(Beginning of Records shown)

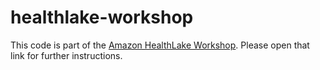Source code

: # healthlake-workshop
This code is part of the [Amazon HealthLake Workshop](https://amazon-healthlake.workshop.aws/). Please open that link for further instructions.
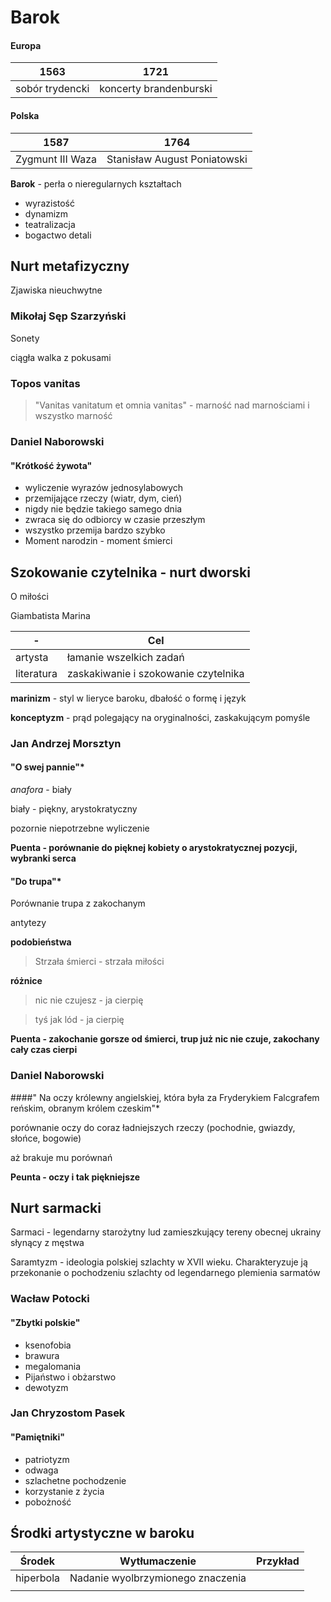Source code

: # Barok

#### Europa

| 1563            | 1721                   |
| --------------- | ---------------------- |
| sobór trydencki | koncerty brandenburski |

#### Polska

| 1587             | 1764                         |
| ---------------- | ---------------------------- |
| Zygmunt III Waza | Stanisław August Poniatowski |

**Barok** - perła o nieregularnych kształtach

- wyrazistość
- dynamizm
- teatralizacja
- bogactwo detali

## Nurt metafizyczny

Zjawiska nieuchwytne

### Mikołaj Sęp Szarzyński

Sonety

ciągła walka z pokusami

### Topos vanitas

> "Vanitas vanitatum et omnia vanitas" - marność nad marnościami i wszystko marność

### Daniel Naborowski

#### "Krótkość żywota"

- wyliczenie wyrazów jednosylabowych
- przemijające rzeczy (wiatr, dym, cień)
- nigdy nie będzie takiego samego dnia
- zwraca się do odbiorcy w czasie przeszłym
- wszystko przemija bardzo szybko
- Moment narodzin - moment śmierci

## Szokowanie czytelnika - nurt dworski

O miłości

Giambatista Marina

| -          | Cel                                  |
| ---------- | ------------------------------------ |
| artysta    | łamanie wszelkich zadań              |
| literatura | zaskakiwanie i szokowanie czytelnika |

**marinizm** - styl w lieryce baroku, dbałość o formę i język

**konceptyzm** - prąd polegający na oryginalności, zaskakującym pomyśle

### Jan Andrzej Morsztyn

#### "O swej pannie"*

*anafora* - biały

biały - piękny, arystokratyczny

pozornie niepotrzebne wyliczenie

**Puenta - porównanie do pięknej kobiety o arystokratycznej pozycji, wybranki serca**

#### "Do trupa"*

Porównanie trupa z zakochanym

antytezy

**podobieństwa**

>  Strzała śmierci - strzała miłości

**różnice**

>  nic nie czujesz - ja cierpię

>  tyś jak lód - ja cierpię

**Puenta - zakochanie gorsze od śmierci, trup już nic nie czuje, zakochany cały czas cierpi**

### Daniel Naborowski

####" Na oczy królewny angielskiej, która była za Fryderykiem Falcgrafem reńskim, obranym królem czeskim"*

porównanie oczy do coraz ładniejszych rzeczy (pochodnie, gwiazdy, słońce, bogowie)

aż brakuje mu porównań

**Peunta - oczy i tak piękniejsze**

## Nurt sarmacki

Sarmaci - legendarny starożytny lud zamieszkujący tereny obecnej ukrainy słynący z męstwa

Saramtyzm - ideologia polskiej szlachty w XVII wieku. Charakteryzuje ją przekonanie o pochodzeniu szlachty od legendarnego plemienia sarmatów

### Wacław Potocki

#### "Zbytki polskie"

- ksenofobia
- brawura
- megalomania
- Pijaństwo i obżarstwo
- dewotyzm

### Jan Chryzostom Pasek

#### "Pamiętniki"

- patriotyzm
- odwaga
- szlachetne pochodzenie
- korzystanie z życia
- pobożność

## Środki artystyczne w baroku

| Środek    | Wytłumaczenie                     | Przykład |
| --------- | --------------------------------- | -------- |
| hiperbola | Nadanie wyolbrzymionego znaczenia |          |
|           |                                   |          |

(End of Records shown)

◆ Aim of the exercise ◆
Copy out each line of the data that holds the string "baroku".

◆ Solution for this exercise ◆
**marinizm** - styl w lieryce baroku, dbałość o formę i język
## Środki artystyczne w baroku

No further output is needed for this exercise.